Prediksi itu datang dari Presiden Xiaomi, Lu Weibing, dalam sebuah siaran langsung yang ramai dibahas penggemar teknologi. Sinyal ini penting karena menunjukkan bahwa kenaikan harga bukan lagi sekadar isu komponen, melainkan sudah memengaruhi perhitungan harga jual perangkat kelas atas.

Tekanan biaya tidak hanya dirasakan Xiaomi

Lu Weibing menyebut harga komponen, terutama memori, masih sangat fluktuatif. Xiaomi sendiri masih membahas harga perangkat mendatang secara internal, termasuk untuk seri Xiaomi 17 Max.

Tekanan serupa juga disebut dialami Oppo, Vivo, dan Honor. Ketiga merek itu ikut menghadapi tantangan akibat kenaikan harga komponen global yang belum mereda.

Harga flagship perlahan naik ke level baru

Sebagai gambaran, Xiaomi 17 Ultra yang meluncur pada Desember 2025 dibanderol mulai 6.999 yuan atau sekitar Rp18 jutaan. Jika skenario kenaikan itu benar terjadi, generasi flagship berikutnya berpotensi naik hingga lebih dari Rp7 juta.

Bagi pasar yang selama ini akrab dengan smartphone premium di kisaran Rp15 juta hingga Rp20 jutaan, angka 10.000 yuan terasa seperti batas baru. Perubahan ini juga memperlihatkan bahwa kelas flagship mulai bergerak ke level harga yang jauh lebih tinggi dari sebelumnya.

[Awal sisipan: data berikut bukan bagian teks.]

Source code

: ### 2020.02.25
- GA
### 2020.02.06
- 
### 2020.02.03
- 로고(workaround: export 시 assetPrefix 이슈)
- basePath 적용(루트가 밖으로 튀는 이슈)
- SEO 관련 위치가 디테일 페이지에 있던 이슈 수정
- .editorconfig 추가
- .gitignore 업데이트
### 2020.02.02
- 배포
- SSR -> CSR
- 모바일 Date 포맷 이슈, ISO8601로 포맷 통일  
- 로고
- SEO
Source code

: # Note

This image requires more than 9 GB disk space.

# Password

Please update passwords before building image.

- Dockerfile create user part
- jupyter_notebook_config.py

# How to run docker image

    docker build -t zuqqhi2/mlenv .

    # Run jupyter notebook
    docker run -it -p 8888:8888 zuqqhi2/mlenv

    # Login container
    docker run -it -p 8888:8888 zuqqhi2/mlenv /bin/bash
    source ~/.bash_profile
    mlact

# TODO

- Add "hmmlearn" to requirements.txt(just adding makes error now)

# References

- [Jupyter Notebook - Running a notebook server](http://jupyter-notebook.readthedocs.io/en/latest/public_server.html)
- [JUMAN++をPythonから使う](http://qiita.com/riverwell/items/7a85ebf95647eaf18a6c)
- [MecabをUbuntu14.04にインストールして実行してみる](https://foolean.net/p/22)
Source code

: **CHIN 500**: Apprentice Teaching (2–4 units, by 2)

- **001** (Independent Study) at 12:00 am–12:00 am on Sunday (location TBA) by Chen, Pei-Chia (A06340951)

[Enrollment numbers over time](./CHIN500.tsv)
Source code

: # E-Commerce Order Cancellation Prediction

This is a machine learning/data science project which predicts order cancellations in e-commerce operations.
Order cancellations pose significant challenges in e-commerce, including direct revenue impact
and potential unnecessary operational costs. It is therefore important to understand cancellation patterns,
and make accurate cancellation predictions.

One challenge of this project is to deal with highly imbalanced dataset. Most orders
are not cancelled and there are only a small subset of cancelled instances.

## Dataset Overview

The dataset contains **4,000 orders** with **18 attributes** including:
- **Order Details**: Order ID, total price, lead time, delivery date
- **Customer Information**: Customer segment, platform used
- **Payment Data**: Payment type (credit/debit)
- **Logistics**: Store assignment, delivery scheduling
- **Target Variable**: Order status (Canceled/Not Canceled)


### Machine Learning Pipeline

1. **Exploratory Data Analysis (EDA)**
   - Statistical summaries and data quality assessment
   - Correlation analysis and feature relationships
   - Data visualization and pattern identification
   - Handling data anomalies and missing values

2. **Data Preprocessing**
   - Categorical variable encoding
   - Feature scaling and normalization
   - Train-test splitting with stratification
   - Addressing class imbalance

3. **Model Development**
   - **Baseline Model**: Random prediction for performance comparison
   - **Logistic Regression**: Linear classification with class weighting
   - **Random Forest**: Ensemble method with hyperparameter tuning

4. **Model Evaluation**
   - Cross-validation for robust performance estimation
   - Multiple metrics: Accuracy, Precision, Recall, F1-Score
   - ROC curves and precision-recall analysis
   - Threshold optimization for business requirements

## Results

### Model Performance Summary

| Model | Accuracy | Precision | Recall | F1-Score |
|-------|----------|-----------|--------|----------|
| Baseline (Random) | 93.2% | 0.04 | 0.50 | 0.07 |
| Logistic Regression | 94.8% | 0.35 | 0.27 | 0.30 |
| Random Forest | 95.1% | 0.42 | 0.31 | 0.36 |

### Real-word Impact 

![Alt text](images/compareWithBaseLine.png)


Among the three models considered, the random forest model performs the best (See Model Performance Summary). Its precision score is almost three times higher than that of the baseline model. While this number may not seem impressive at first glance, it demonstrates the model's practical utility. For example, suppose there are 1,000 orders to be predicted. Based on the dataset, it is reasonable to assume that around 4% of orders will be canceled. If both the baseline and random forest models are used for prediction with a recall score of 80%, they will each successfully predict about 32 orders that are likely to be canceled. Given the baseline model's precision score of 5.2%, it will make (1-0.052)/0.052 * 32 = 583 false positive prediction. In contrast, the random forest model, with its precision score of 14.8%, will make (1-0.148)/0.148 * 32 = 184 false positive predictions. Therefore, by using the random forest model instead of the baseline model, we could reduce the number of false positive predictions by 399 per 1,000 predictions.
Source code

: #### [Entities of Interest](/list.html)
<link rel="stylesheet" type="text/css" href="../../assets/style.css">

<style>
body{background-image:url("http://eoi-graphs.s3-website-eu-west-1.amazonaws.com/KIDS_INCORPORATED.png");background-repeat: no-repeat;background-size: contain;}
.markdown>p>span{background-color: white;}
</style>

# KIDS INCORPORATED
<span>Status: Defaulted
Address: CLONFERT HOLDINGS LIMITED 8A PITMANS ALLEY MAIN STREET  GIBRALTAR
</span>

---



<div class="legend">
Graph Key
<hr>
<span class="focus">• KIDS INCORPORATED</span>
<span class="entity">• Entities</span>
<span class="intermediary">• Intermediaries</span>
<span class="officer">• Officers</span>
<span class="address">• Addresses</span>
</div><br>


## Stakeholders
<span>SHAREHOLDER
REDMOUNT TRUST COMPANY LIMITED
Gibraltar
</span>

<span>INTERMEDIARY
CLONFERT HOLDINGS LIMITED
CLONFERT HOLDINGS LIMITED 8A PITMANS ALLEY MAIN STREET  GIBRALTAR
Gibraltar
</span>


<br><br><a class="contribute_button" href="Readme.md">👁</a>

Memori jadi biang keladi utama

Kenaikan biaya memori disebut menjadi pemicu terbesar di balik lonjakan harga. Menurut Gizmochina, harga komponen ini terus meningkat dalam beberapa waktu terakhir dan belum menunjukkan tanda stabil.

Masalahnya, kenaikan tersebut tidak mudah diredam dalam waktu singkat. Produsen smartphone harus berhadapan dengan biaya komponen yang terus naik, sementara kebutuhan perangkat dengan performa tinggi juga semakin besar.

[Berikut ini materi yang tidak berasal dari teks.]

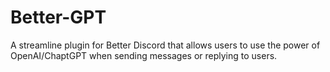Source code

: # Better-GPT
A streamline plugin for Better Discord that allows users to use the power of OpenAI/ChaptGPT when sending messages or replying to users.
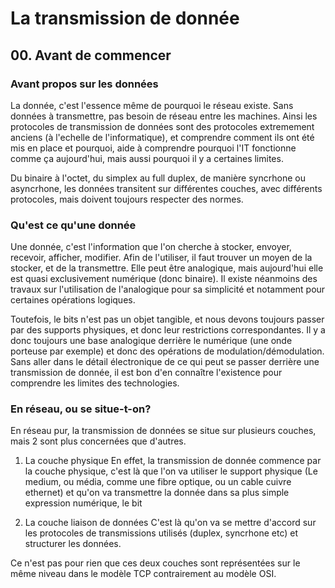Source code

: # La transmission de donnée

## 00. Avant de commencer

### Avant propos sur les données

La donnée, c'est l'essence même de pourquoi le réseau existe. Sans données à transmettre, pas besoin de réseau entre les machines.
Ainsi les protocoles de transmission de données sont des protocoles extremement anciens (à l'echelle de l'informatique), et comprendre comment ils ont été mis en place et pourquoi, aide à comprendre pourquoi l'IT fonctionne comme ça aujourd'hui, mais aussi pourquoi il y a certaines limites.

Du binaire à l'octet, du simplex au full duplex, de manière syncrhone ou asyncrhone, les données transitent sur différentes couches, avec différents protocoles, mais doivent toujours respecter des normes.

### Qu'est ce qu'une donnée

Une donnée, c'est l'information que l'on cherche à stocker, envoyer, recevoir, afficher, modifier. 
Afin de l'utiliser, il faut trouver un moyen de la stocker, et de la transmettre. Elle peut être analogique, mais aujourd'hui elle est quasi exclusivement numérique (donc binaire). Il existe néanmoins des travaux sur l'utilisation de l'analogique pour sa simplicité et notamment pour certaines opérations logiques.

Toutefois, le bits n'est pas un objet tangible, et nous devons toujours passer par des supports physiques, et donc leur restrictions correspondantes. Il y a donc toujours une base analogique derrière le numérique (une onde porteuse par exemple) et donc des opérations de modulation/démodulation. Sans aller dans le détail électronique de ce qui peut se passer derrière une transmission de donnée, il est bon d'en connaître l'existence pour comprendre les limites des technologies.

### En réseau, ou se situe-t-on?

En réseau pur, la transmission de données se situe sur plusieurs couches, mais 2 sont plus concernées que d'autres.
1. La couche physique
En effet, la transmission de donnée commence par la couche physique, c'est là que l'on va utiliser le support physique (Le medium, ou média, comme une fibre optique, ou un cable cuivre ethernet) et qu'on va transmettre la donnée dans sa plus simple expression numérique, le bit

2. La couche liaison de données
C'est là qu'on va se mettre d'accord sur les protocoles de transmissions utilisés (duplex, syncrhone etc) et structurer les données.

Ce n'est pas pour rien que ces deux couches sont représentées sur le même niveau dans le modèle TCP contrairement au modèle OSI.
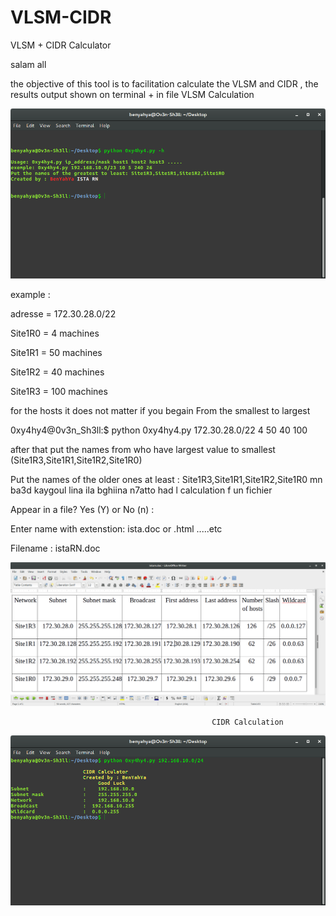 # VLSM-CIDR
VLSM + CIDR Calculator

salam all 

the objective of this tool is to facilitation calculate the VLSM and CIDR , the results output shown on terminal + in file                                                 VLSM Calculation 

![alt text](1.png
 "help")


example : 


adresse = 172.30.28.0/22


Site1R0 = 4 machines

Site1R1 = 50 machines

Site1R2 = 40 machines

Site1R3 = 100 machines

for the hosts it does not matter if you begain From the smallest to largest 

0xy4hy4@0v3n_Sh3ll:$ python 0xy4hy4.py 172.30.28.0/22 4 50 40 100 





after that put the names from who have largest value to smallest (Site1R3,Site1R1,Site1R2,Site1R0)

Put the names of the older ones at least : Site1R3,Site1R1,Site1R2,Site1R0
mn ba3d kaygoul lina ila bghiina n7atto had l calculation f un fichier 

Appear in a file? Yes (Y) or No (n) :

Enter name with extenstion: ista.doc or .html .....etc

Filename : istaRN.doc


![alt text](3.png
 "table de vlsm")
 
                                                 CIDR Calculation


![alt text](2.png
 "sortie CIDR")
 
 
 
 
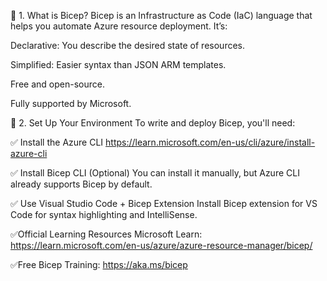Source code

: 🧱 1. What is Bicep?
Bicep is an Infrastructure as Code (IaC) language that helps you automate Azure resource deployment. It’s:

Declarative: You describe the desired state of resources.

Simplified: Easier syntax than JSON ARM templates.

Free and open-source.

Fully supported by Microsoft.

🧰 2. Set Up Your Environment
To write and deploy Bicep, you'll need:

✅ Install the Azure CLI
https://learn.microsoft.com/en-us/cli/azure/install-azure-cli

✅ Install Bicep CLI (Optional)
You can install it manually, but Azure CLI already supports Bicep by default.

✅ Use Visual Studio Code + Bicep Extension
Install Bicep extension for VS Code for syntax highlighting and IntelliSense.

✅Official Learning Resources
Microsoft Learn: https://learn.microsoft.com/en-us/azure/azure-resource-manager/bicep/

✅Free Bicep Training: https://aka.ms/bicep
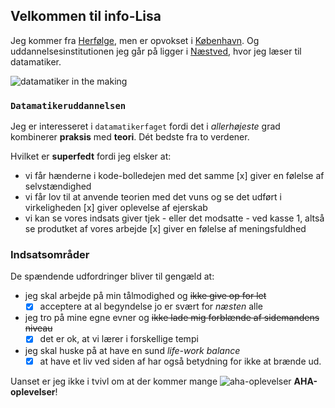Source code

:## Velkommen til info-Lisa

Jeg kommer fra [Herfølge](https://www.google.com/maps?q=herf%C3%B8lge&um=1&ie=UTF-8&sa=X&ved=0ahUKEwjEwJz04bzkAhVkoosKHdJWC3UQ_AUIEigB), men er opvokset i [København](https://www.google.com/maps/place/K%C3%B8benhavn/@55.6709483,12.3136468,10z/data=!3m1!4b1!4m5!3m4!1s0x4652533c5c803d23:0x4dd7edde69467b8!8m2!3d55.6760968!4d12.5683372). Og uddannelsesinstitutionen jeg går på ligger i [Næstved](https://www.google.com/maps/place/4700+Næstved/@55.2223378,11.1777935,9z/data=!3m1!4b1!4m5!3m4!1s0x4652b971c98cdea1:0x9eabd8ae4dedc6f2!8m2!3d55.224613!4d11.759207), hvor jeg læser til datamatiker.

![datamatiker in the making](https://programmeringsbog.dk/wp-content/uploads/2015/07/datamatiker-uddannelsen.jpg)

### ``Datamatikeruddannelsen``

Jeg er interesseret i ``datamatikerfaget`` fordi det i _allerhøjeste_ grad kombinerer **praksis** med **teori**. Dét bedste fra to verdener. 

Hvilket er **superfedt** fordi jeg elsker at:
* vi får hænderne i kode-bolledejen med det samme
  [x] giver en følelse af selvstændighed
* vi får lov til at anvende teorien med det vuns og se det udført i virkeligheden
  [x] giver oplevelse af ejerskab
* vi kan se vores indsats giver tjek - eller det modsatte - ved kasse 1, altså se produtket af vores arbejde
  [x] giver en følelse af meningsfuldhed


### Indsatsområder

De spændende udfordringer bliver til gengæld at:
* jeg skal arbejde på min tålmodighed og  <del>ikke give op for let</del>
  - [x] acceptere at al begyndelse jo er svært for _næsten_ alle
* jeg tro på mine egne evner og  <del>ikke lade mig forblænde af sidemandens niveau</del>
  - [x] det er ok, at vi lærer i forskellige tempi
* jeg skal huske på at have en sund _life-work balance_
  - [x] at have et liv ved siden af har også betydning for ikke at brænde ud.

Uanset er jeg ikke i tvivl om at der kommer mange ![aha-oplevelser](https://media1.giphy.com/media/l2YWzIKpMAi7UwGKk/200.webp?cid=790b76114987c3c145cba51e0b76d15a34fa7d5945884d25&rid=200.webp) __AHA-oplevelser__!
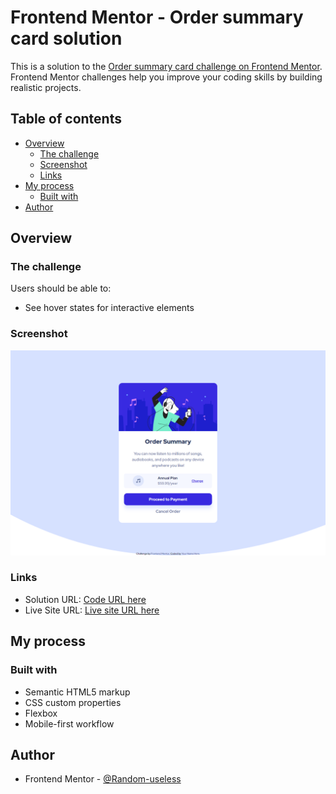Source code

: # Frontend Mentor - Order summary card solution

This is a solution to the [Order summary card challenge on Frontend Mentor](https://www.frontendmentor.io/challenges/order-summary-component-QlPmajDUj). Frontend Mentor challenges help you improve your coding skills by building realistic projects.

## Table of contents

- [Overview](#overview)
  - [The challenge](#the-challenge)
  - [Screenshot](#screenshot)
  - [Links](#links)
- [My process](#my-process)
  - [Built with](#built-with)
- [Author](#author)

## Overview

### The challenge

Users should be able to:

- See hover states for interactive elements

### Screenshot

![](https://github.com/Web-dev-rafik/order-summary-component/blob/main/screenshot.png)

### Links

- Solution URL: [Code URL here](https://github.com/Web-dev-rafik/order-summary-component)
- Live Site URL: [Live site URL here](https://web-dev-rafik.github.io/order-summary-component/)

## My process

### Built with

- Semantic HTML5 markup
- CSS custom properties
- Flexbox
- Mobile-first workflow

## Author

- Frontend Mentor - [@Random-useless](https://www.frontendmentor.io/profile/@Random-useless)

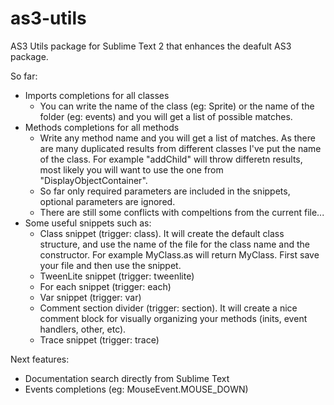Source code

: as3-utils
=========

AS3 Utils package for Sublime Text 2 that enhances the deafult AS3 package.

So far:
  - Imports completions for all classes
    - You can write the name of the class (eg: Sprite) or the name of the folder (eg: events) and you will get a list of possible matches.
  - Methods completions for all methods
    - Write any method name and you will get a list of matches. As there are many duplicated results from different classes I've put the name of the class. For example "addChild" will throw differetn results, most likely you will want to use the one from "DisplayObjectContainer".
    - So far only required parameters are included in the snippets, optional parameters are ignored.
    - There are still some conflicts with compeltions from the current file...
  - Some useful snippets such as:
    - Class snippet (trigger: class). It will create the default class structure, and use the name of the file for the class name and the constructor. For example MyClass.as will return MyClass. First save your file and then use the snippet.
    - TweenLite snippet (trigger: tweenlite)
    - For each snippet (trigger: each)
    - Var snippet (trigger: var)
    - Comment section divider (trigger: section). It will create a nice comment block for visually organizing your methods (inits, event handlers, other, etc).
    - Trace snippet (trigger: trace)



Next features:
  - Documentation search directly from Sublime Text
  - Events completions (eg: MouseEvent.MOUSE_DOWN)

Biaya produksi dan AI ikut menambah beban

Lonjakan biaya tidak berhenti pada harga memori saja. Industri juga menghadapi tekanan dari biaya produksi yang makin berat karena membangun fasilitas memori baru butuh investasi besar dan waktu bertahun-tahun.

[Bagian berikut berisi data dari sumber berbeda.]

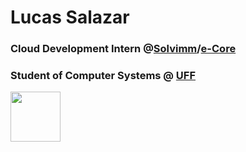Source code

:# Lucas Salazar

### Cloud Development Intern @[Solvimm](https://solvimm.com/)/[e-Core](https://www.e-core.com/)

### Student of Computer Systems @ [UFF](https://www.uff.br/)

<img width=80 src="https://cdn-icons-png.flaticon.com/512/1123/1123882.png"/>
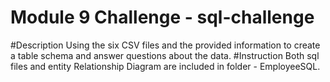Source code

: # Module 9 Challenge - sql-challenge
#Description
Using the six CSV files and the provided information to create a table schema and answer questions about the data.
#Instruction
Both sql files and entity Relationship Diagram are included in folder - EmployeeSQL.
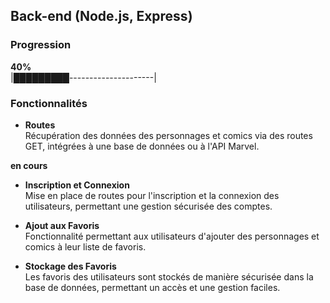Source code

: 
## Back-end (Node.js, Express)

### Progression  
**40%**  
|█████████---------------------|

### Fonctionnalités

- **Routes**  
  Récupération des données des personnages et comics via des routes GET, intégrées à une base de données ou à l'API Marvel.

**en cours**
- **Inscription et Connexion**  
  Mise en place de routes pour l'inscription et la connexion des utilisateurs, permettant une gestion sécurisée des comptes.

- **Ajout aux Favoris**  
  Fonctionnalité permettant aux utilisateurs d'ajouter des personnages et comics à leur liste de favoris.

- **Stockage des Favoris**  
  Les favoris des utilisateurs sont stockés de manière sécurisée dans la base de données, permettant un accès et une gestion faciles.
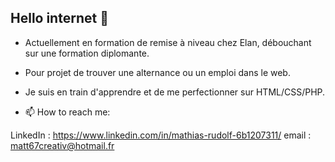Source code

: ## Hello internet 🌱

- Actuellement en formation de remise à niveau chez Elan, débouchant sur une formation diplomante.
- Pour projet de trouver une alternance ou un emploi dans le web.
- Je suis en train d'apprendre et de me perfectionner sur HTML/CSS/PHP.


- 📫 How to reach me: 

LinkedIn : https://www.linkedin.com/in/mathias-rudolf-6b1207311/
email : matt67creativ@hotmail.fr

Di saat yang sama, kebutuhan perangkat keras berperforma tinggi terus meningkat, terutama untuk mendukung perkembangan kecerdasan buatan atau AI. Kombinasi faktor ini membuat tekanan harga komponen diperkirakan bertahan lebih lama.

Lu Weibing bahkan memperkirakan kondisi tersebut bisa berlanjut hingga 2027 atau 2028. Artinya, pasar mungkin belum akan segera melihat penurunan beban biaya yang berarti.

Strategi Xiaomi tetap menyeimbangkan harga dan nilai

Meski situasi biaya makin menekan, Xiaomi menegaskan tetap ingin menjaga keseimbangan antara harga dan nilai produk. Perusahaan ingin konsumen tetap mendapatkan peningkatan spesifikasi dan pengalaman premium yang sepadan jika harga perangkat naik.

Perubahan ini juga menandai bergesernya definisi flagship asal China. Selama beberapa tahun terakhir, merek-merek China dikenal kuat di kelas “flagship killer” dengan harga kompetitif dan spesifikasi tinggi.

Kini, kamera, performa, chipset generasi terbaru, layar canggih, AI, dan kapasitas memori besar membuat ongkos produksi ikut terdorong naik. Jika tren ini berlanjut, pasar smartphone premium tampak akan memasuki fase baru dengan harga yang semakin fantastis.